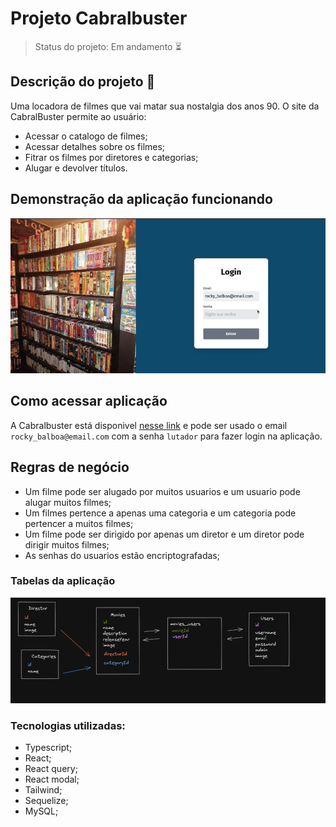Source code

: # Projeto Cabralbuster

> Status do projeto: Em andamento ⏳


## Descrição do projeto :dvd:

Uma locadora de filmes que vai matar sua nostalgia dos anos 90.
O site da CabralBuster permite ao usuário:
- Acessar o catalogo de filmes;
- Acessar detalhes sobre os filmes;
- Fitrar os filmes por diretores e categorias;
- Alugar e devolver títulos.


## Demonstração da aplicação funcionando

![gravacao-cabralbuster-funcionando](cabralbuster2.0.gif)

## Como acessar aplicação

A Cabralbuster está disponivel [nesse link](https://cabralbuster.vercel.app/) e pode ser usado o email `rocky_balboa@email.com` com a senha `lutador` para fazer login na aplicação.

## Regras de negócio

- Um filme pode ser alugado por muitos usuarios e um usuario pode alugar muitos filmes;
- Um filmes pertence a apenas uma categoria e um categoria pode pertencer a muitos filmes;
- Um filme pode ser dirigido por apenas um diretor e um diretor pode dirigir muitos filmes;
- As senhas do usuarios estão encriptografadas;

### Tabelas da aplicação

![tabelas_da_aplicação](tabelas_da_aplicação.png)
### Tecnologias utilizadas:
- Typescript; 
- React; 
- React query;
- React modal; 
- Tailwind; 
- Sequelize; 
- MySQL; 

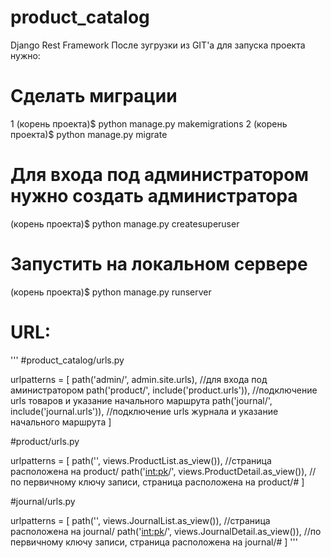 # product_catalog
Django Rest Framework
После зугрузки из GIT'a для запуска проекта нужно:

# Сделать миграции 
 1 (корень проекта)$ python manage.py makemigrations
 2 (корень проекта)$ python manage.py migrate
# Для входа под администратором нужно создать администратора
(корень проекта)$ python manage.py createsuperuser
# Запустить на локальном сервере
(корень проекта)$ python manage.py runserver

# URL:

'''
#product_catalog/urls.py

urlpatterns = [
    path('admin/', admin.site.urls),           //для входа под аминистратором
    path('product/', include('product.urls')), //подключение urls товаров и указание начального маршрута
    path('journal/', include('journal.urls')), //подключение urls журнала и указание начального маршрута
]

#product/urls.py

urlpatterns = [
    path('', views.ProductList.as_view()),            //страница расположена на product/
    path('<int:pk>/', views.ProductDetail.as_view()), //по первичному ключу записи, страница расположена на product/# 
]

#journal/urls.py

urlpatterns = [
    path('', views.JournalList.as_view()),            //страница расположена на journal/
    path('<int:pk>/', views.JournalDetail.as_view()), //по первичному ключу записи, страница расположена на journal/# 
]
'''
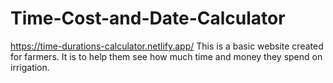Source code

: # Time-Cost-and-Date-Calculator
https://time-durations-calculator.netlify.app/ This is a basic website created for farmers. It is to help them see how much time and money they spend on irrigation.
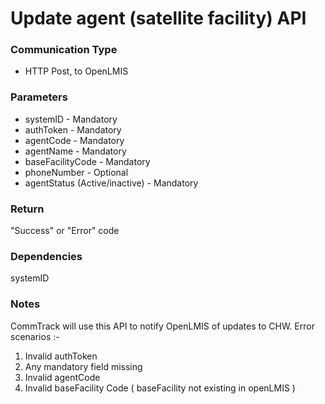 # Update agent (satellite facility) API

### Communication Type

- HTTP Post, to OpenLMIS

### Parameters

- systemID - Mandatory
- authToken - Mandatory
- agentCode - Mandatory
- agentName - Mandatory
- baseFacilityCode - Mandatory
- phoneNumber - Optional  
- agentStatus (Active/inactive) - Mandatory

### Return

"Success" or "Error" code

### Dependencies

systemID

### Notes

CommTrack will use this API to notify OpenLMIS of updates to CHW.
Error scenarios :-
1) Invalid authToken
2) Any mandatory field missing
3) Invalid agentCode
3) Invalid baseFacility Code ( baseFacility not existing in openLMIS ) 

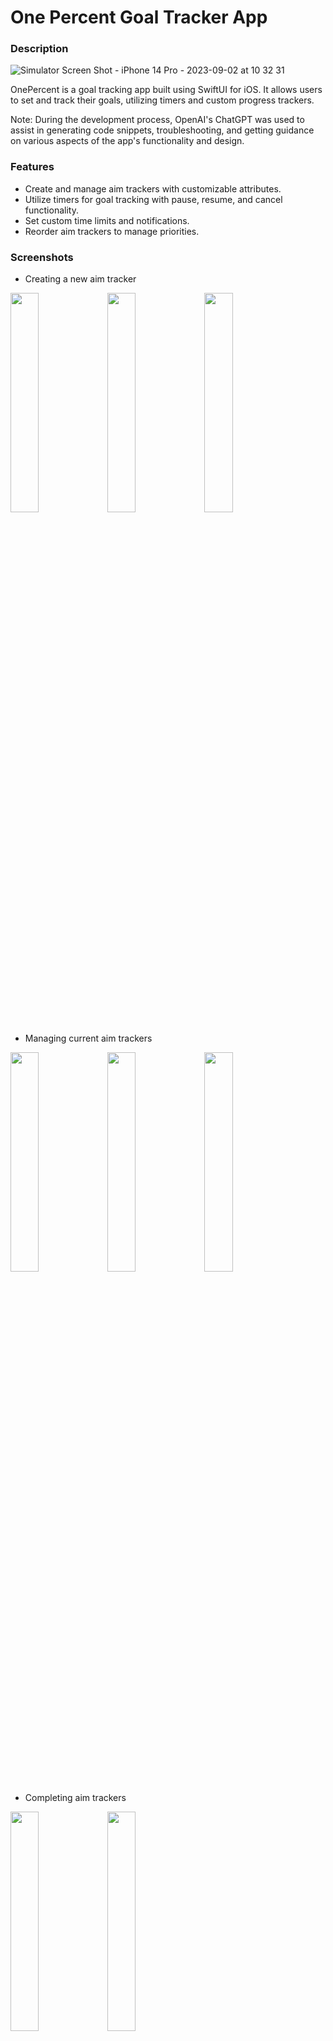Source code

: # One Percent Goal Tracker App
### Description
![Simulator Screen Shot - iPhone 14 Pro - 2023-09-02 at 10 32 31](https://github.com/FireACNC/OnePercent/assets/98172796/03056070-7d44-4b64-8622-12fec2c1b3bc)

OnePercent is a goal tracking app built using SwiftUI for iOS. It allows users to set and track their goals, utilizing timers and custom progress trackers.

Note: During the development process, OpenAI's ChatGPT was used to assist in generating code snippets, troubleshooting, and getting guidance on various aspects of the app's functionality and design.

### Features

- Create and manage aim trackers with customizable attributes.
- Utilize timers for goal tracking with pause, resume, and cancel functionality.
- Set custom time limits and notifications.
- Reorder aim trackers to manage priorities.

### Screenshots

- Creating a new aim tracker
<img src="https://github.com/FireACNC/OnePercent/assets/98172796/8559e536-4dff-4bc0-ad68-4376b49b7353" width=30% height=30%>
<img src="https://github.com/FireACNC/OnePercent/assets/98172796/68c704e3-78cb-4368-b028-9fd864ed396e" width=30% height=30%>
<img src="https://github.com/FireACNC/OnePercent/assets/98172796/bc3b5133-d96e-499a-949f-100e3d17d327" width=30% height=30%>

- Managing current aim trackers
<img src="https://github.com/FireACNC/OnePercent/assets/98172796/e22233b4-9dad-4884-8295-3357f66d9f2f" width=30% height=30%>
<img src="https://github.com/FireACNC/OnePercent/assets/98172796/9d14e24d-525b-4095-8dc5-dde29b098309" width=30% height=30%>
<img src="https://github.com/FireACNC/OnePercent/assets/98172796/037314e7-4eba-466e-9fcf-ef90570bc518" width=30% height=30%>

- Completing aim trackers
<img src="https://github.com/FireACNC/OnePercent/assets/98172796/e35af28e-2511-4d2d-8fa7-1829e30b62c2" width=30% height=30%>
<img src="https://github.com/FireACNC/OnePercent/assets/98172796/f836c590-639f-4bfc-949f-c4bfed9440f6" width=30% height=30%>

- Using timer
<img src="https://github.com/FireACNC/OnePercent/assets/98172796/eb89acb4-2dba-4c63-9ed8-d48624bdaace" width=30% height=30%>
<img src="https://github.com/FireACNC/OnePercent/assets/98172796/bf5fd9be-05cb-4660-8dbd-ef9d567557d7" width=30% height=30%>
<img src="https://github.com/FireACNC/OnePercent/assets/98172796/00542676-f4ee-45bb-8587-f6c062496b6a" width=30% height=30%>

- Notifications
<img src="https://github.com/FireACNC/OnePercent/assets/98172796/b4532d25-1005-4dab-9ee9-931584d5c8a9" width=30% height=30%>
<img src="https://github.com/FireACNC/OnePercent/assets/98172796/ecb93057-94a8-4e35-a6af-48e20ac0b79b" width=30% height=30%>

- Dark Appearance
<img src="https://github.com/FireACNC/OnePercent/assets/98172796/039900ea-afa3-41e1-a07a-cde968896adb" width=30% height=30%>
<img src="https://github.com/FireACNC/OnePercent/assets/98172796/b3a7351b-4b6c-4480-aa4c-38338826c8fe" width=30% height=30%>


### Installation

The app is still in progress and haven't been released yet. To play around with the project, you can:
1. Clone the repository: `git clone https://github.com/FireACNC/OnePercent.git`
2. Open the project in Xcode.
3. Build and run the app on a simulator or device.

### Usage

- Launch the app.
- Create a new aim tracker by providing a title, total progress, default step, and other settings.
- Start the timer to track your goal progress.
- Reorder aim trackers by dragging and dropping.
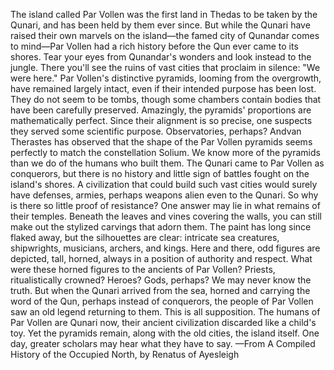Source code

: The island called Par Vollen was the first land in Thedas to be taken by the Qunari, and has been held by them ever since. But while the Qunari have raised their own marvels on the island—the famed city of Qunandar comes to mind—Par Vollen had a rich history before the Qun ever came to its shores. Tear your eyes from Qunandar's wonders and look instead to the jungle. There you'll see the ruins of vast cities that proclaim in silence: "We were here."
Par Vollen's distinctive pyramids, looming from the overgrowth, have remained largely intact, even if their intended purpose has been lost. They do not seem to be tombs, though some chambers contain bodies that have been carefully preserved. Amazingly, the pyramids' proportions are mathematically perfect. Since their alignment is so precise, one suspects they served some scientific purpose. Observatories, perhaps? Andvan Therastes has observed that the shape of the Par Vollen pyramids seems perfectly to match the constellation Solium.
We know more of the pyramids than we do of the humans who built them. The Qunari came to Par Vollen as conquerors, but there is no history and little sign of battles fought on the island's shores. A civilization that could build such vast cities would surely have defenses, armies, perhaps weapons alien even to the Qunari. So why is there so little proof of resistance?
One answer may lie in what remains of their temples. Beneath the leaves and vines covering the walls, you can still make out the stylized carvings that adorn them. The paint has long since flaked away, but the silhouettes are clear: intricate sea creatures, shipwrights, musicians, archers, and kings. Here and there, odd figures are depicted, tall, horned, always in a position of authority and respect.
What were these horned figures to the ancients of Par Vollen? Priests, ritualistically crowned? Heroes? Gods, perhaps? We may never know the truth. But when the Qunari arrived from the sea, horned and carrying the word of the Qun, perhaps instead of conquerors, the people of Par Vollen saw an old legend returning to them.
This is all supposition. The humans of Par Vollen are Qunari now, their ancient civilization discarded like a child's toy. Yet the pyramids remain, along with the old cities, the island itself. One day, greater scholars may hear what they have to say.
—From A Compiled History of the Occupied North, by Renatus of Ayesleigh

> Work order
Among the entries above, take the line with "- agentName - Mandatory", the line with "### Description", and all the lines between them, and restate them word for word without pictures.

> Worked solution
- agentName - Mandatory
- baseFacilityCode - Mandatory
- phoneNumber - Optional  
- agentStatus (Active/inactive) - Mandatory

### Return

"Success" or "Error" code

### Dependencies

systemID

### Notes

CommTrack will use this API to notify OpenLMIS of updates to CHW.
Error scenarios :-
1) Invalid authToken
2) Any mandatory field missing
3) Invalid agentCode
3) Invalid baseFacility Code ( baseFacility not existing in openLMIS ) 

Source code

: # One Percent Goal Tracker App
### Description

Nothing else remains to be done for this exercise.